Now my problem: If I use the code above the volumes V and the levels L are set back to the initial each time the callback is called. I do not change anything about the variables... so I did not expect this behavior. Is this intentional? What am I doing wrong here?

Furthermore: Have other solutions to this problem perhaps been worked out in the meantime?

• I saw one suggest like reconstructing observables without using irreducible. I could hardcode this in the callback using integ.sol[integ.f.sys.tank1.L][end], but I am not sure what this does to performance of the simulation for a growing number of timesteps saved within sol. I have the impression that the whole time history is calculated each time I call integ.sol. Furthermore, I would like to construct more complex systems in future and am not sure yet, how to get the path to the specific tank in a generic form into the callback.
• Or are discrete-time variables (SampledData) the way to go?

Thank you for your help :-) !

[jmaedler]

In the discussion with @YingboMa we already figured out that the initial condition before starting the simulation is not consistent... even if the system of equations for the initialization is actually only linear I am a bit confused...

[BenChung]

Now my problem: If I use the code above the volumes V and the levels L are set back to the initial each time the callback is called. I do not change anything about the variables... so I did not expect this behavior. Is this intentional? What am I doing wrong here?

This, unfortunately, is due to a known issue with the initialization system that's ran after the callback happens. It reruns the initialization system that it runs at the beginning of the simulation, which then usually sets everything to 0s. There's a change in PR right now that fixes this behavior (it's come up a few times, so I'll probably cherry-pick that out into its own PR and then ask for that to be merged in advance of the rest of the stuff that's holding that big PR up). Right now, the only workaround to this issue is to disable the initialization system.

I'll try to get that fix out this weekend.

[jmaedler]

Hi @BenChung, thank you for the explanation. ...And thank you for pushing for a fix :-)

Is there also development going on to get rid of the irreducible = true workarround by providing a way to use observed variables in callbacks? I am just asking because this would be the ultimate fix to my issue.

[BenChung]

Yes, though it's probably going to be at least a couple of months, unfortunately.
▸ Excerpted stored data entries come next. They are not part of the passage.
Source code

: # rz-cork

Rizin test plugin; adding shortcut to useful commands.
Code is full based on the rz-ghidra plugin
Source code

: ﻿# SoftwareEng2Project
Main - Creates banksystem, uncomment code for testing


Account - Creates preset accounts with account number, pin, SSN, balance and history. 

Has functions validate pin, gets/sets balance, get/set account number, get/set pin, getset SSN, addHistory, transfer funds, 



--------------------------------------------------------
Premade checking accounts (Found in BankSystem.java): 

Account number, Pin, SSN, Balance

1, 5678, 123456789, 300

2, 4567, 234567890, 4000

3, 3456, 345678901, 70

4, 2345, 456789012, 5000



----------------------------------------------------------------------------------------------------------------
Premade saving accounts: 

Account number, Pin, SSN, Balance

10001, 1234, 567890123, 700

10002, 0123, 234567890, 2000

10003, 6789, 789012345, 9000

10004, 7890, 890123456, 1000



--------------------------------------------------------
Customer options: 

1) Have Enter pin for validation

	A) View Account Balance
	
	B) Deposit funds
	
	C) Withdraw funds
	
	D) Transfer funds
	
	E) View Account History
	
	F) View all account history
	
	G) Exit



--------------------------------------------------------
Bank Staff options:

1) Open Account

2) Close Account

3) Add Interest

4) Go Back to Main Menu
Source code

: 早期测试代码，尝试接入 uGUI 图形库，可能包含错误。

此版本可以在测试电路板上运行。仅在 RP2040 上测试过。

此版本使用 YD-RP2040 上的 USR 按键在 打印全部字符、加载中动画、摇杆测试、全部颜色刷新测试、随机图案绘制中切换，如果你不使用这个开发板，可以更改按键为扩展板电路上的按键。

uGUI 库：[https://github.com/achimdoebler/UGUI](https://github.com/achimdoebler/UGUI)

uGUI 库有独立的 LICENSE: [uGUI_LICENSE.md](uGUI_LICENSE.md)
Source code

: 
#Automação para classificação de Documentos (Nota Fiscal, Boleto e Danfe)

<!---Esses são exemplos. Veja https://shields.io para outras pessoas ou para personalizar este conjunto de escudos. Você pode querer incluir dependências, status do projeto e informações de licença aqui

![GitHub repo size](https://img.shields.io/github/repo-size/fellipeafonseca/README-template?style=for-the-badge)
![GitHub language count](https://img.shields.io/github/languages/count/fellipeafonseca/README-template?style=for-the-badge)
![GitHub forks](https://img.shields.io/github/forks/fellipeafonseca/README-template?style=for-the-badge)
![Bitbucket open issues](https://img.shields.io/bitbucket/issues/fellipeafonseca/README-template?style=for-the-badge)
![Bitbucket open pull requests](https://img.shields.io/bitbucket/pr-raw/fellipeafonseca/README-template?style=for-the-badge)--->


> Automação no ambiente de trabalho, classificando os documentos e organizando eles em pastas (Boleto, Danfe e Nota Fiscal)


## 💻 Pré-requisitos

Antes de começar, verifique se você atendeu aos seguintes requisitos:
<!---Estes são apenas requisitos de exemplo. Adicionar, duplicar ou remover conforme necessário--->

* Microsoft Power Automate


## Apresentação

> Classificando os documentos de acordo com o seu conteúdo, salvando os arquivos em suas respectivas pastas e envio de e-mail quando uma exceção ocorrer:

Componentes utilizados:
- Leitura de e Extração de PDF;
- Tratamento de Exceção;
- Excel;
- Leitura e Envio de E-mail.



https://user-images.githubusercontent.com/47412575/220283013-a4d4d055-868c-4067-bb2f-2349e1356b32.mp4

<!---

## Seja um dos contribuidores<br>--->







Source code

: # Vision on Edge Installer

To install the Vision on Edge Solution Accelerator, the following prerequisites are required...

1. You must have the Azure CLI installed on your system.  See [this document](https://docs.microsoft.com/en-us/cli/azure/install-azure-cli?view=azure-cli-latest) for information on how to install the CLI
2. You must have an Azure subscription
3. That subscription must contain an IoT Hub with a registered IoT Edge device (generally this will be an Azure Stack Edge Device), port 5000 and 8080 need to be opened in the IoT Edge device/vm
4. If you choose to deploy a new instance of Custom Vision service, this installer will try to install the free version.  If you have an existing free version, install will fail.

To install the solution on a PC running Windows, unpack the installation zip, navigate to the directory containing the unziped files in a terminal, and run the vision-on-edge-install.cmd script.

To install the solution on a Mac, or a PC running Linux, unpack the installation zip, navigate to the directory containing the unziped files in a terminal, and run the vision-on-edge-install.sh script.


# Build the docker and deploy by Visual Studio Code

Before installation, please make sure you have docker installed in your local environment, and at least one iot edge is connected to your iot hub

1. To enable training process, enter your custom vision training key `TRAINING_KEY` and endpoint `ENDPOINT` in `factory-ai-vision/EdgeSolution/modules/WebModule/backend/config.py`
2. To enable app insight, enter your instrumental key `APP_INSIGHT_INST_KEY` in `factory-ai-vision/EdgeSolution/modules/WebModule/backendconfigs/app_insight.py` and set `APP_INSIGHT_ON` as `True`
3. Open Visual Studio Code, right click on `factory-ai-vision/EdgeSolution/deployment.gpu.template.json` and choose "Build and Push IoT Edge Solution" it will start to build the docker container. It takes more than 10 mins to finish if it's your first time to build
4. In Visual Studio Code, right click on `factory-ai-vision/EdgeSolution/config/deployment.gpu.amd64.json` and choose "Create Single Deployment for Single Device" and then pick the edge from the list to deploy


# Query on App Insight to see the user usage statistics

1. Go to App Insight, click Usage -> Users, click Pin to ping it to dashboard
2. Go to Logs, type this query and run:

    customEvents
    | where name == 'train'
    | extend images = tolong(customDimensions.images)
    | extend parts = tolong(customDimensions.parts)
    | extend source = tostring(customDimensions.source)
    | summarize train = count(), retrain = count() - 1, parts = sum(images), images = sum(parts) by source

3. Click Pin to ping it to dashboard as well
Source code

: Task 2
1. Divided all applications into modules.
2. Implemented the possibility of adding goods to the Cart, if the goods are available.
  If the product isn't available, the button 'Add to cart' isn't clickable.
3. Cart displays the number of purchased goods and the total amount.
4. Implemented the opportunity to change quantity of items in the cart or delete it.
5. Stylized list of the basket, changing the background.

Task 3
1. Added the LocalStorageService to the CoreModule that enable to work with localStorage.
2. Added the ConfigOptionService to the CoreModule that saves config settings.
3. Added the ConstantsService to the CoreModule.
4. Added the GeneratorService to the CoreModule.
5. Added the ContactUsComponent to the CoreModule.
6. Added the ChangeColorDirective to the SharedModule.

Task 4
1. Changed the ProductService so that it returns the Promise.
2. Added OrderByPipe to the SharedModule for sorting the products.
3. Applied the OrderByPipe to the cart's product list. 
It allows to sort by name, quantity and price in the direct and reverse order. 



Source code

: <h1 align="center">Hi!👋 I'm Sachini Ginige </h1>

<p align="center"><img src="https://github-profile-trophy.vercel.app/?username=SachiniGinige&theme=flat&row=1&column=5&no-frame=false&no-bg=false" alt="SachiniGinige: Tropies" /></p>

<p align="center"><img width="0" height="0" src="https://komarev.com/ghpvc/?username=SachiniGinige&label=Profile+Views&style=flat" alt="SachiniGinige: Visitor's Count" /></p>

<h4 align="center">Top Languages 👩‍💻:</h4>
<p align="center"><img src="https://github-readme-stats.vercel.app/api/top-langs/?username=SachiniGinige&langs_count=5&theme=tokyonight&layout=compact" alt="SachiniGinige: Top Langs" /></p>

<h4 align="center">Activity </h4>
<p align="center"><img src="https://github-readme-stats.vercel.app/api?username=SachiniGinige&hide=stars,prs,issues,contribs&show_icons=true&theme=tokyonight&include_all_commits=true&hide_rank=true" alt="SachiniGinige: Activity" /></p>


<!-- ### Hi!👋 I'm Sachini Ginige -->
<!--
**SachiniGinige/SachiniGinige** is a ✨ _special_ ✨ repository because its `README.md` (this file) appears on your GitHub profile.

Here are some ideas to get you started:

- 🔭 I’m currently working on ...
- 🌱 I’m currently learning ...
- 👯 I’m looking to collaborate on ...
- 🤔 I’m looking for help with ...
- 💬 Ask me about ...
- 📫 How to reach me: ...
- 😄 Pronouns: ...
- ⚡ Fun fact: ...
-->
Ultimately, we need to generate custom InitializationSystems for each callback. Once we do this, it's easy to let you use observed values in callbacks; we just stuff the new value into the initialization system and use the nonlinear solve to restore consistency. At the moment, though, our main priority is improving our handling of modular discrete systems (e.g. clocked behavior) and then proper use of InitializationSystems to restore consistency with observables will be part of what's needed to make that work correctly.

[jmaedler]

Thanks for the explanation! That helps me a lot!

Please allow me one more question: Your explanation sounds to me as if you need the individual initialization systems if you want to write the observed variables in the callback. Would a generic read access be easier to implement as an intermediate step?

Here is why I ask: I got the impression that I am not alone with my Hardware-in-the-Loop (HIL) / Software-in-the-Loop (SIL) use case for ModelingToolkit. Time-dependent parameters offer an excellent solution for writing to actuators. What is missing is a simple, generic solution for reading sensor values, which after simplification are either in the unkown or the observed variables. Such sensor values only need to be passed on to the programmable logic controller (PLC) using shared memory or similar, but do not need to be able to be written back to the simulation. This is done indirectly via the time-dependent parameters after processing by the PLC.

P.S.: Would it be interesting for you guys if I prepared my example as a tutorial for MTK and prepared a corresponding PR?